The logic inside the Knative service is the one that can be easily extended/modified to account for new/extra components/resources. It is in charge of creating the needed resources in the remote cluster, as well as gathering the required information, such as the service IPs to be used (through submariner) in the central hub components. It also performs calls to both local and remote PHYSICS components to provide the required information/configuration - again leveraging submariner networking.

As highlighted in the Figure, the API and components of Open Cluster Management are leveraged as the basis for configuring the (edge) clusters as needed. The OCM ManifestWork contains a list of Kubernetes objects to be created, and that could include not only pods, but also services, ServiceExports (for the Submariner support, to make the pods/services available across different clusters), and other specific CRDs, for instance the ones related to the PHYSICS project or the Kubernetes nodes itself.

In addition, we relies on Knative capabilities to make it event driven and serverless (saving resources as clusters are not being added all the time). The process is the next:

  1. A remote cluster gets added to the Hub (as Managed Cluster) through OCM, which creates an object of type ManagedCluster

  2. The Knative APIServerSource receives this event and invokes the Knative Serverless Service

  3. The Knative Serverless Service receives the event and creates a new pod with the cluster onboarding logic (if there is not one already created), and once it is ready, it redirects the event to it.
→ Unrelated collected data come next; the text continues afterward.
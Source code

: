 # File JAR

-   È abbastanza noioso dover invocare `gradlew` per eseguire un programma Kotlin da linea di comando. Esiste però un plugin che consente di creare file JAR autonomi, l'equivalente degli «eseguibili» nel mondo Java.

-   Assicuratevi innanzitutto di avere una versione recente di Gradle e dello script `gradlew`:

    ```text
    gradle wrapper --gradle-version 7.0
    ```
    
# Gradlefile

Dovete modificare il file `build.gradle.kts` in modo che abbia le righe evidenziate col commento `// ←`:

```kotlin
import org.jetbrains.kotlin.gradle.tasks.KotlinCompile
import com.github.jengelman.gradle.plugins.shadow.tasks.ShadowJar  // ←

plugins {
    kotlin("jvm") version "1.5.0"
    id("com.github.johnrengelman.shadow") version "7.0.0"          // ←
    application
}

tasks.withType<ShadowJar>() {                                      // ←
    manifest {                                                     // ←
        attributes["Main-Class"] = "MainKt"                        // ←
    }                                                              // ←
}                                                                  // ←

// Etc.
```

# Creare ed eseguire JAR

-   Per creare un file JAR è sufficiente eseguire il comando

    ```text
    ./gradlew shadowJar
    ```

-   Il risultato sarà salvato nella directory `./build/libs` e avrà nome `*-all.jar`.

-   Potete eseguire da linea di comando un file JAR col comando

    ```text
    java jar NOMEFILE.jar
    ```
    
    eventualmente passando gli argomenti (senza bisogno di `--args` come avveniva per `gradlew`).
  4. The cluster onboarding pod process the request by:

    • Getting the cluster name

    • Creating an (OCM) ManifestWork which includes a Kubernetes Job that will generate some benchmarking load in the managed cluster. The klusterlet agent in the remote cluster is in charge of applying this ManifestWork associated to it, and create the pod with that benchmark

    • Waits until the job is completed – by using OCM feedbackRule

    • Create an additional (OCM) ManifestWork which includes the definition of the semantic deployment and its associated service. Again the klusterlet agent is in charge of creating the local resources in the remote cluster.

    • Waits until the deployment is ready and obtains its service IP - by using OCM feedbackRule

    • Makes use of submariner to call the semantic service IP and provide the information about the previous job, to be used to estimate the energy consumption and cluster performance and energy scores.

    • Calls the Reasoning framework to provide the information about the semantic service IP, so that it can start requesting semantic information from the new cluster(s).

Last but not least, the repository with the information and code about how to deploy and the logic is available here. Note it is easily extensible (or replaced) to add different components and/or configurations.

Acknowledgment

Part of the research leading to the work presented in this blogpost has received funding from the European Union’s funded Project PHYSICS under grant agreement no 101017047.